#### Information

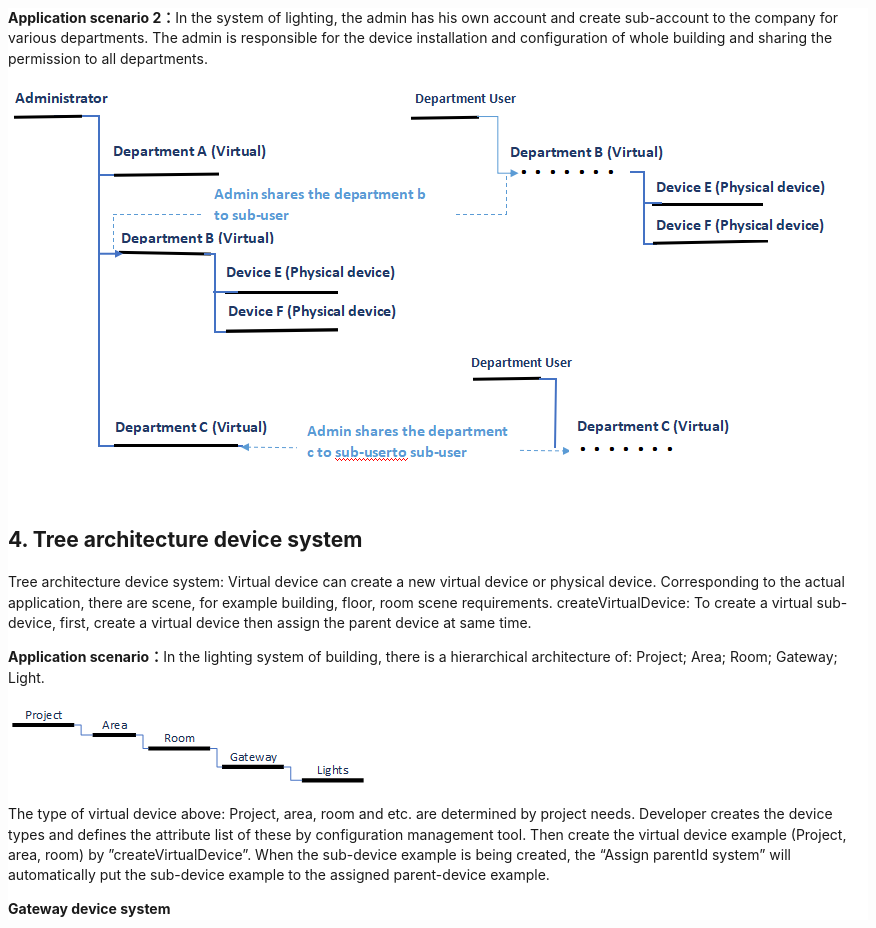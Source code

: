 <strong>Application scenario 2：</strong>In the system of lighting, the admin has his own account and create sub-account to the company for various departments. The admin is responsible for the device installation and configuration of whole building and sharing the permission to all departments. 

![avatar](../En-Images/img7.png)


## 4.  Tree architecture device system

Tree architecture device system: Virtual device can create a new virtual device or physical device. Corresponding to the actual application, there are scene, for example building, floor, room scene requirements.
createVirtualDevice: To create a virtual sub-device, first, create a virtual device then assign the parent device at same time. 

<strong>Application scenario：</strong>In the lighting system of building, there is a hierarchical architecture of: Project; Area; Room; Gateway; Light.

![avatar](../En-Images/img8.png)

The type of virtual device above: Project, area, room and etc. are determined by project needs. Developer creates the device types and defines the attribute list of these by configuration management tool. Then create the virtual device example (Project, area, room) by ”createVirtualDevice”. When the sub-device example is being created, the “Assign parentId system” will automatically put the sub-device example to the assigned parent-device example. 


<strong>Gateway device system</strong>
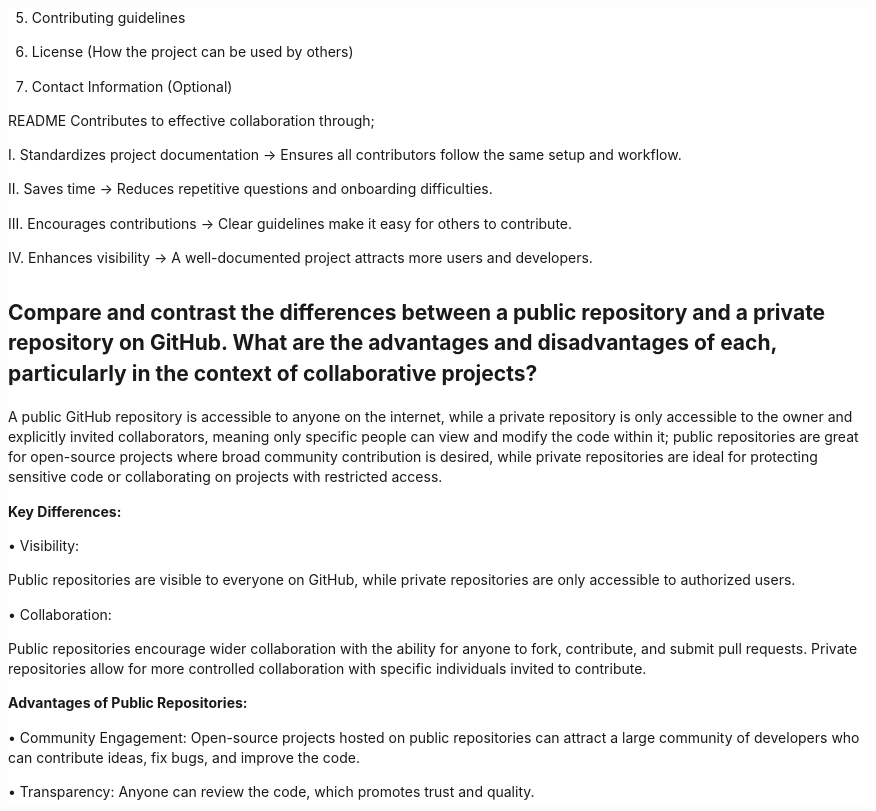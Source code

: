 5.	Contributing guidelines


6.	License (How the project can be used by others)


7.	Contact Information (Optional)


README Contributes to effective collaboration through;


I.	Standardizes project documentation → Ensures all contributors follow the same setup and workflow.


II.	Saves time → Reduces repetitive questions and onboarding difficulties.


III.	Encourages contributions → Clear guidelines make it easy for others to contribute.


IV.	Enhances visibility → A well-documented project attracts more users and developers.



## Compare and contrast the differences between a public repository and a private repository on GitHub. What are the advantages and disadvantages of each, particularly in the context of collaborative projects?



A public GitHub repository is accessible to anyone on the internet, while a private repository is only accessible to the owner and explicitly invited collaborators, meaning only specific people can view and modify the code within it; public repositories are great for open-source projects where broad community contribution is desired, while private repositories are ideal for protecting sensitive code or collaborating on projects with restricted access. 


**Key Differences:**


•	Visibility:


Public repositories are visible to everyone on GitHub, while private repositories are only accessible to authorized users. 


•	Collaboration:


Public repositories encourage wider collaboration with the ability for anyone to fork, contribute, and submit pull requests. Private repositories allow for more controlled collaboration with specific individuals invited to contribute. 


**Advantages of Public Repositories:**


•	Community Engagement: Open-source projects hosted on public repositories can attract a large community of developers who can contribute ideas, fix bugs, and improve the code. 


•	Transparency: Anyone can review the code, which promotes trust and quality.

########

__Exercise goal__.
Each line above that contains the word "Images" should be returned.

__Task output__.
![avatar](../En-Images/img7.png)
![avatar](../En-Images/img8.png)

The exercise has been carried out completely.